This thread has been locked.

If you have a related question, please click the "Ask a related question" button in the top right corner. The newly created question will be automatically linked to this question.

NDK TCP buffer size and speed

Other Parts Discussed in Thread: SYSBIOS

Hi all,

I have CCS5 on a Linux host, EVM6678, XDS560v2STM, ndk_2_20_04_26 and mcsdk_2_00_05_17.

For my first steps in networking, I have modified the NDK's 'hello world'
example to use TCP instead of UDP. The purpose of the program is to receive image data
from a host PC and store it in a byte array for later processing.
(I can post the code here, but maybe it is not necessary).

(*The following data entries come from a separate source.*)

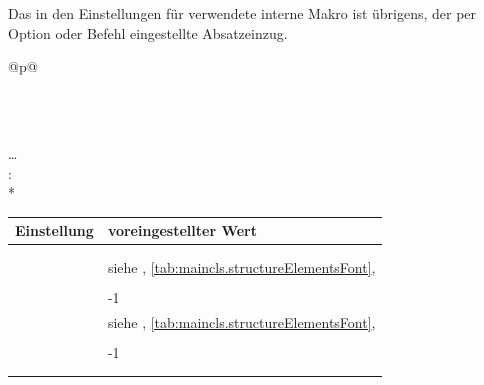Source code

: Das in den Einstellungen für  verwendete
interne Makro  ist übrigens, der per Option
 oder Befehl
 eingestellte Absatzeinzug.%
  \begin{longtable}{@{}p{\columnwidth}@{}}
    \caption{Voreinstellungen für die Formatierung der Überschriften von
       und }%
    \label{tab:maincls.section.defaults}\\
    \endfirsthead
    \caption[]{Voreinstellungen für die Formatierung der Überschriften von
       und
       \emph{(Fortsetzung)}}\\
    \addlinespace[-\normalbaselineskip] \endhead
    \raggedleft\dots\\
    \endfoot \endlastfoot
    : \\*
    \begin{tabularx}{\linewidth}{ll}
    \toprule
    Einstellung & voreingestellter Wert \\
    \midrule
    \PValue{afterskip}   & \PValue{0pt plus 1fil} \\
    \PValue{beforeskip}  & \PValue{0pt plus 1fil + \Length{baselineskip}} \\
    \PValue{font}        & siehe  \DescRef{maincls.fontelement.part},
                           \autoref{tab:maincls.structureElementsFont},
                           \autopageref{tab:maincls.structureElementsFont} \\
    \PValue{innerskip}   & \PValue{20pt} \\
    \PValue{level}       & -1 \\
    \PValue{prefixfont}  & siehe
                           \DescRef{maincls.fontelement.partnumber},
                           \autoref{tab:maincls.structureElementsFont},
                           \autopageref{tab:maincls.structureElementsFont} \\
    \PValue{tocindent}   & \PValue{0pt} \\
    \PValue{toclevel}    & -1 \\
    \PValue{tocnumwidth} & \PValue{2em} \\
    \PValue{tocstyle}    & \PValue{part} \\
    \bottomrule
    \end{tabularx} \\
    \addlinespace[\normalbaselineskip]

\end{longtable}
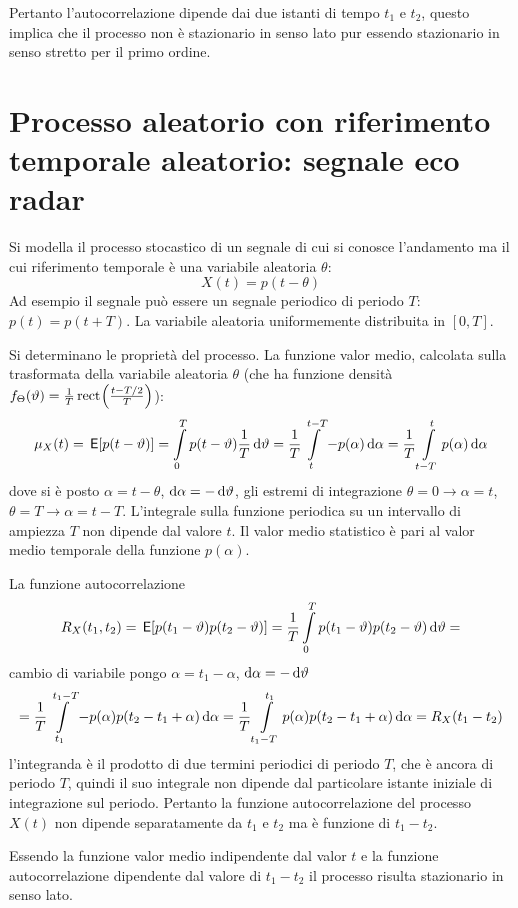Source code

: Pertanto l'autocorrelazione dipende dai due istanti di tempo $t_1$ e $t_2$, questo implica che il processo non è stazionario in senso lato pur essendo stazionario in senso stretto per il primo ordine.

\section[Processo aleatorio con riferimento temporale aleatorio]{Processo aleatorio con riferimento temporale aleatorio: segnale eco radar}
Si modella il processo stocastico di un segnale di cui si conosce l'andamento ma il cui riferimento temporale è una variabile aleatoria $\theta$:
\begin{equation}X(t)=p(t-\theta)\end{equation}
Ad esempio il segnale può essere un segnale periodico di periodo $T$: $p(t)=p(t+T)$. La variabile aleatoria uniformemente distribuita in $[0,T]$.

Si determinano le proprietà del processo. La funzione valor medio, calcolata sulla trasformata della variabile aleatoria $\theta$ (che ha funzione densità $f_\Theta(\vartheta)=\frac{1}{T}\,{\operatorname{rect}}^{}\!\left({\frac{t-T/2}{T}}\right)$):
\[\mu_X(t)=\,{\operatorname{\mathsf{E}}}\!\left[{p(t-\vartheta)}\right]=\int\limits_{0}^{T}{p(t-\vartheta)\frac{1}{T}}{\,\mathop{}\!\mathrm{d}{\vartheta}}=\frac{1}{T}\int\limits_{t}^{t-T}{-p(\alpha)}{\,\mathop{}\!\mathrm{d}{\alpha}}=\frac{1}{T}\int\limits_{t-T}^{t}{p(\alpha)}{\,\mathop{}\!\mathrm{d}{\alpha}}\]
dove si è posto $\alpha=t-\theta$, $\mathop{}\!\mathrm{d}\alpha=-\mathop{}\!\mathrm{d}\vartheta$, gli estremi di integrazione $\theta=0\to\alpha=t$, $\theta=T\to\alpha=t-T$.
L'integrale sulla funzione periodica su un intervallo di ampiezza $T$ non dipende dal valore $t$. Il valor medio statistico è pari al valor medio temporale della funzione $p(\alpha)$.

La funzione autocorrelazione
\[R_X(t_1,t_2)=\,{\operatorname{\mathsf{E}}}\!\left[{p(t_1-\vartheta)p(t_2-\vartheta)}\right]=\frac{1}{T}\int\limits_{0}^{T}{p(t_1-\vartheta)p(t_2-\vartheta)}{\,\mathop{}\!\mathrm{d}{\vartheta}}=\]
cambio di variabile pongo $\alpha=t_1-\alpha$, $\mathop{}\!\mathrm{d}\alpha=-\mathop{}\!\mathrm{d}\vartheta$
\[=\frac{1}{T}\int\limits_{t_1}^{t_1-T}{-p(\alpha)p(t_2-t_1+\alpha)}{\,\mathop{}\!\mathrm{d}{\alpha}}=\frac{1}{T}\int\limits_{t_1-T}^{t_1}{p(\alpha)p(t_2-t_1+\alpha)}{\,\mathop{}\!\mathrm{d}{\alpha}}=R_X(t_1-t_2)\]
l'integranda è il prodotto di due termini periodici di periodo $T$, che è ancora di periodo $T$, quindi il suo integrale non dipende dal particolare istante iniziale di integrazione sul periodo. Pertanto la funzione autocorrelazione del processo $X(t)$ non dipende separatamente da $t_1$ e $t_2$ ma è funzione di $t_1-t_2$.

Essendo la funzione valor medio indipendente dal valor $t$ e la funzione autocorrelazione dipendente dal valore di $t_1-t_2$ il processo risulta stazionario in senso lato.

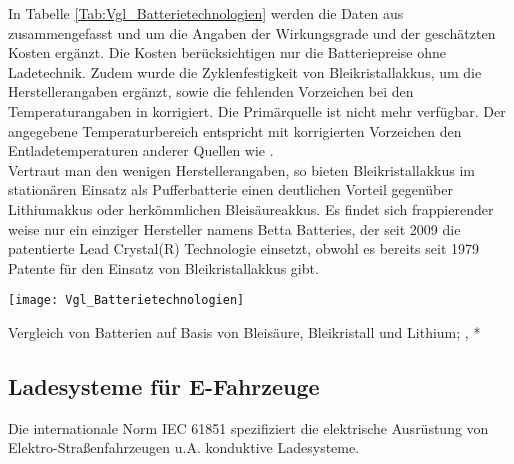 			In Tabelle \ref{Tab:Vgl_Batterietechnologien} werden die Daten aus \cite{Comparison_Batteries_2015} zusammengefasst und um die Angaben der Wirkungsgrade und der geschätzten Kosten ergänzt. Die Kosten berücksichtigen nur die Batteriepreise ohne Ladetechnik. Zudem wurde die Zyklenfestigkeit von Bleikristallakkus, um die Herstellerangaben ergänzt, sowie die fehlenden Vorzeichen bei den Temperaturangaben in \cite{Comparison_Batteries_2015} korrigiert. Die Primärquelle ist nicht mehr verfügbar. Der angegebene Temperaturbereich entspricht mit korrigierten Vorzeichen den Entladetemperaturen anderer Quellen wie \cite{BATTUni_Temperatur}.\\ 
			
			Vertraut man den wenigen Herstellerangaben, so bieten Bleikristallakkus im stationären Einsatz als Pufferbatterie einen deutlichen Vorteil gegenüber Lithiumakkus oder herkömmlichen Bleisäureakkus. Es findet sich frappierender weise nur ein einziger Hersteller namens Betta Batteries, der seit 2009 die patentierte Lead Crystal(R) Technologie einsetzt, obwohl es bereits seit 1979 Patente für den Einsatz von Bleikristallakkus gibt. \cite{patent1}\cite{patent2} 
			
			
			\begin{table}[h]
				\centering
				\texttt{[image: Vgl\_Batterietechnologien]}
				\caption{Vergleich von Batterien auf Basis von Bleisäure, Bleikristall und Lithium; \cite{Comparison_Batteries_2015}, *\cite[S.7]{AEE_ReNews_Strompseicher_2012}}
				\label{Tab:Vgl_Batterietechnologien}
			\end{table}

	
	\subsection{Ladesysteme für E-Fahrzeuge}
		\label{Kap:Ladesysteme}
		Die internationale Norm IEC 61851 spezifiziert die elektrische Ausrüstung von Elektro-Straßenfahrzeugen u.A. konduktive Ladesysteme. 
		
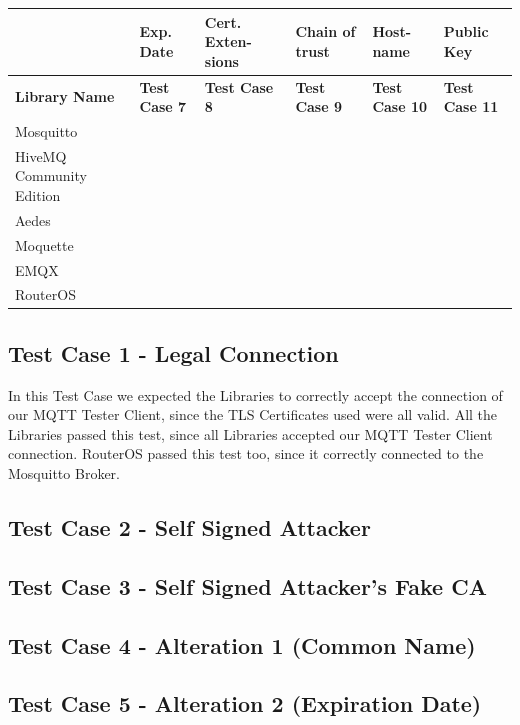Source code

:\documentclass[binding=0.6cm,noexaminfo]{sapthesis}
\newcommand{\cmark}{\ding{51}}%
\begin{document}
\begin{flushleft}
\begin{tabular}{| p{2cm} | p{1.5cm} | p{1.5cm} | p{1.5cm} | p{1.5cm} | p{1.5cm} |}
\hline
 & \bf Exp. Date & \bf Cert. Exten- sions & \bf Chain of trust & \bf Host- name & \bf Public Key \\
\hline
\bf Library Name & \bf Test Case 7 & \bf Test Case 8 & \bf Test Case 9 & \bf Test Case 10 & \bf Test Case 11 \\
\hline
Mosquitto & \cmark & \cmark & \cmark & \cmark & \cmark \\
\hline
HiveMQ Community Edition & \cmark & \cmark & \cmark & \cmark & \cmark \\
\hline
Aedes & \cmark & \cmark & \cmark & \cmark & \cmark \\
\hline
Moquette & \cmark & \cmark & \cmark & \cmark & \cmark \\
\hline
EMQX & \cmark & \cmark & \cmark & \cmark & \cmark \\
\hline
RouterOS & \cmark & \cmark & \cmark & \cmark & \cmark \\
\hline
\end{tabular}
\end{flushleft}

\subsection{Test Case 1 - Legal Connection}

In this Test Case we expected the Libraries to correctly accept the connection of our MQTT Tester Client, since the TLS Certificates used were all valid. All the Libraries passed this test, since all Libraries accepted our MQTT Tester Client connection.
RouterOS passed this test too, since it correctly connected to the Mosquitto Broker.

\subsection{Test Case 2 - Self Signed Attacker}
\subsection{Test Case 3 - Self Signed Attacker's Fake CA}
\subsection{Test Case 4 - Alteration 1 (Common Name)}
\subsection{Test Case 5 - Alteration 2 (Expiration Date)}
\end{document}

The TCP transport works fine, but there are two strange problems:

(1) I have set the TCP buffer size to 8k:

    rc = 8192;
    CfgAddEntry( hCfg, CFGTAG_IP, CFGITEM_IP_SOCKTCPRXLIMIT, CFG_ADDMODE_UNIQUE,
    sizeof(uint), (UINT8 *)&rc, 0 );
    
but if I try to send chunks of size > 1k from the host, the whole TCP communication
becomes very slow, irregular, sometimes stops completely for a while, and then
continues, or hangs forever. A packet size of 1k is the maximum that works.
(There are no other user task running on the DSP so far, just copying into the
image array).

(2) If I reload the program, I have to do a system reset before, otherwise
the DHCP communication fails (maybe because the PHY is already configured).
However, if I do so, the TCP communication becomes *very* slow afterwards.
Transporting a 2MB image takes about 30sec over an GBit network, no matter if
I use Debug or Release configuration. To get back to the normal speed,
I have to power-cycle the EVM and the debugger.

If you have nay idea about this behavior or need more information,
please let me know.

Thanks in advance,
Marcus

  • Hello Markus,

    Is there any help on this topic?  I am trying to send out an image UDP and having problems.  I see your post is TCP, but perhaps if TI suggested a setting it might be helpful for me too.

    Thanks,

    Brandy

  • Hi Brandy,

    Sorry, I got no reply on this posting so far, so the problem still exists. However, there are one or two new versions of NDK in the meantime, so I should try to run the program again.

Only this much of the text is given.